Action item | Please set out each line below exactly as it stands, without the images.

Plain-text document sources
/---

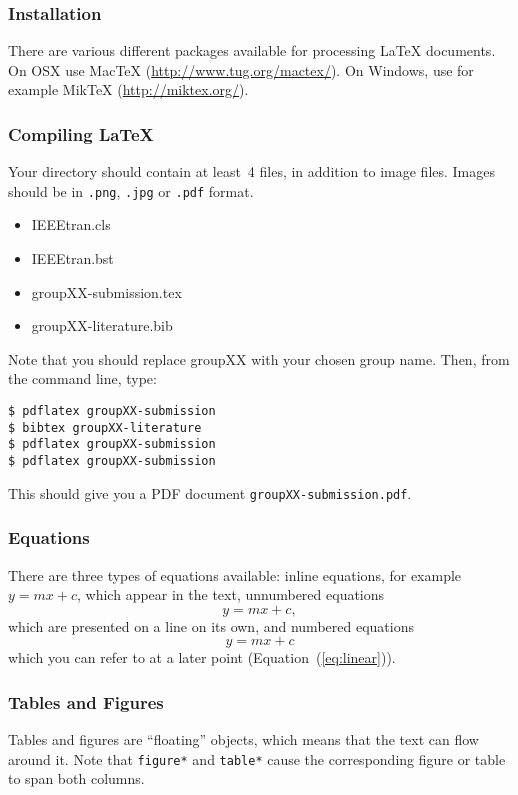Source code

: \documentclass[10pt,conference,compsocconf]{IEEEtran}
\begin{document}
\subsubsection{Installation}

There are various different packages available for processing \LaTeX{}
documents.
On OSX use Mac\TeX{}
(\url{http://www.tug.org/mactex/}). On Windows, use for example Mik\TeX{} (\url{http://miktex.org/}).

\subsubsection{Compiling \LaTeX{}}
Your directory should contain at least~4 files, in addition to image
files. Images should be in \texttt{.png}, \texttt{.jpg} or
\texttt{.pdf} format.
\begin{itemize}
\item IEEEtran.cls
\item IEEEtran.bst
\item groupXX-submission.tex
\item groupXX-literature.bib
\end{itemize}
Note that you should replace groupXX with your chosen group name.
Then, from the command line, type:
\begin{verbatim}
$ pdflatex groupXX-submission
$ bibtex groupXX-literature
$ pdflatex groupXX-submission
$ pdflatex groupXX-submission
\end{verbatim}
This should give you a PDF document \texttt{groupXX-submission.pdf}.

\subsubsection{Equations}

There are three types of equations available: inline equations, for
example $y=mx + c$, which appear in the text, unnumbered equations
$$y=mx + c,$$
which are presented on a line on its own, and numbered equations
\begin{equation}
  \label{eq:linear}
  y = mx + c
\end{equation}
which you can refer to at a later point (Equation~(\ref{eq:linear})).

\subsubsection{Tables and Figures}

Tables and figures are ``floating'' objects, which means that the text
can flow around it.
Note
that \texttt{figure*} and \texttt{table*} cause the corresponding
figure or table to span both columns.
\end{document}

\---

The answer |
Source code

: \documentclass[10pt,conference,compsocconf]{IEEEtran}
\begin{document}
\subsubsection{Installation}

There are various different packages available for processing \LaTeX{}
documents.
On OSX use Mac\TeX{}
(\url{http://www.tug.org/mactex/}). On Windows, use for example Mik\TeX{} (\url{http://miktex.org/}).

\subsubsection{Compiling \LaTeX{}}
Your directory should contain at least~4 files, in addition to image
files. Images should be in \texttt{.png}, \texttt{.jpg} or
\texttt{.pdf} format.
\begin{itemize}
\item IEEEtran.cls
\item IEEEtran.bst
\item groupXX-submission.tex
\item groupXX-literature.bib
\end{itemize}
Note that you should replace groupXX with your chosen group name.
Then, from the command line, type:
\begin{verbatim}
$ pdflatex groupXX-submission
$ bibtex groupXX-literature
$ pdflatex groupXX-submission
$ pdflatex groupXX-submission
\end{verbatim}
This should give you a PDF document \texttt{groupXX-submission.pdf}.

\subsubsection{Equations}

There are three types of equations available: inline equations, for
example $y=mx + c$, which appear in the text, unnumbered equations
$$y=mx + c,$$
which are presented on a line on its own, and numbered equations
\begin{equation}
  \label{eq:linear}
  y = mx + c
\end{equation}
which you can refer to at a later point (Equation~(\ref{eq:linear})).

\subsubsection{Tables and Figures}

Tables and figures are ``floating'' objects, which means that the text
can flow around it.
Note
that \texttt{figure*} and \texttt{table*} cause the corresponding
figure or table to span both columns.
\end{document}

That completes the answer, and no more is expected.